My though is floor of (4 / 5) is 0 then the remaining is = to the modulo.Am I right?
| You proved it what your proved $\equiv \pmod n$ was an equivalence relationship.
$4 \equiv 4 \pmod 5$ because, being an equivalence relationship, equivalence modulo $n$ is reflexive. i.e. for all $a$, $a \equiv a \pmod n$.
Of course we had to prove equivalence modulo $n$ was an equivalence relationship in the first place.
Definition: for any $n \in \mathbb N$ and $a, b \in \mathbb Z$ we say $a \equiv b \pmod n$ if $n|a-b$ that is if $\frac {a-b}n$ is an integer.
Theorem: $\equiv \pmod n$ is an equivalence relationship. That is to say it is a) reflexive; b) symmetric; c) transitive.
Pf:
a) $\equiv \pmod n$ is reflexive.
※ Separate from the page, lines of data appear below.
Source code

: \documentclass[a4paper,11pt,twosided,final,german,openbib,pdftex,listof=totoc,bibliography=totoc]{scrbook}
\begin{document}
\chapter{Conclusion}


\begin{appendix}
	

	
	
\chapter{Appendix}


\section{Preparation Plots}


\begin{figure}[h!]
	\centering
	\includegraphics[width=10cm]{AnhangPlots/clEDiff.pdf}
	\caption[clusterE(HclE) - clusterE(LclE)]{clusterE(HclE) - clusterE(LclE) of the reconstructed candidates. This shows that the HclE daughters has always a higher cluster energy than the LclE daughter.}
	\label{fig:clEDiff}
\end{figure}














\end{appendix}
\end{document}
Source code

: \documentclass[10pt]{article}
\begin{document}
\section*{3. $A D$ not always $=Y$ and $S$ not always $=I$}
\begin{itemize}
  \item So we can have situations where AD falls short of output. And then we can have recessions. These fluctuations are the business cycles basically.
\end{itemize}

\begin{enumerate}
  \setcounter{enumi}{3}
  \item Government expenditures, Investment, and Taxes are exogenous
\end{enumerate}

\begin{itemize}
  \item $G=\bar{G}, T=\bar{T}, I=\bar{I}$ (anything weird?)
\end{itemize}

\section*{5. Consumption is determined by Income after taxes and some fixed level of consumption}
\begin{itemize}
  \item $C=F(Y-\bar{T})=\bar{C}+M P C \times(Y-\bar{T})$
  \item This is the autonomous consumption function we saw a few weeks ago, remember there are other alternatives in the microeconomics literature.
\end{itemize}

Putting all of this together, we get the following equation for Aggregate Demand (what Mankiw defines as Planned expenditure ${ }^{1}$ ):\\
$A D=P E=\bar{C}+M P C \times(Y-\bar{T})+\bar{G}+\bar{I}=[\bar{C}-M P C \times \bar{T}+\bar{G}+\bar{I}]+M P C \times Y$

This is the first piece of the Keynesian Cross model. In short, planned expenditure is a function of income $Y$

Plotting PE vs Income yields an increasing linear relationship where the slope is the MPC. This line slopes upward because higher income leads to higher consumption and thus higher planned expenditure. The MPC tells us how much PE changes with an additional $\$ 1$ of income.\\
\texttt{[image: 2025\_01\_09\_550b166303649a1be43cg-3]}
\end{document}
That is for all $a \in \mathbb Z$, $a \equiv a \pmod n$.
Pf of a) $a-a=0$. And $\frac 05 = 0$ so $5|a-a$ so $a\equiv a \pmod n$.
That's it, we're done. Your question is answered completely.
b) $\equiv \pmod n$ is symmetric. That is if $a \equiv b \pmod n$ then $b \equiv a \pmod n$.
Pf of b) $b-a = -(a-b)$ and $\frac {b-a}n = - \frac {a-b}n$ and if $\frac {a-b}n$ is an intger so is $-\frac {a-b}n$. So if $n|a-b$ then $n|b-a$ and if $a\equiv b\pmod n$ then $b\equiv a \pmod n$.
c) $\equiv \pmod n$ is transitive. That is if $a\equiv b\pmod n$ anc $b\equiv c \pmod n$ then $a \equiv c\pmod n$.
Pf of c) $\frac {a-c}n = \frac {a-b}n + \frac {b-c}n$. If $\frac {a-b}n$ and $\frac {b-c}n$ are integers, so is $\frac {a-c}n$. So if $n|a-b$ and $n|b-c$ then $n|(a-b) + (b-c) = a-c$. So if $a\equiv b\pmod n$ and $b\equiv c \pmod n$ then $a \equiv c \pmod n$.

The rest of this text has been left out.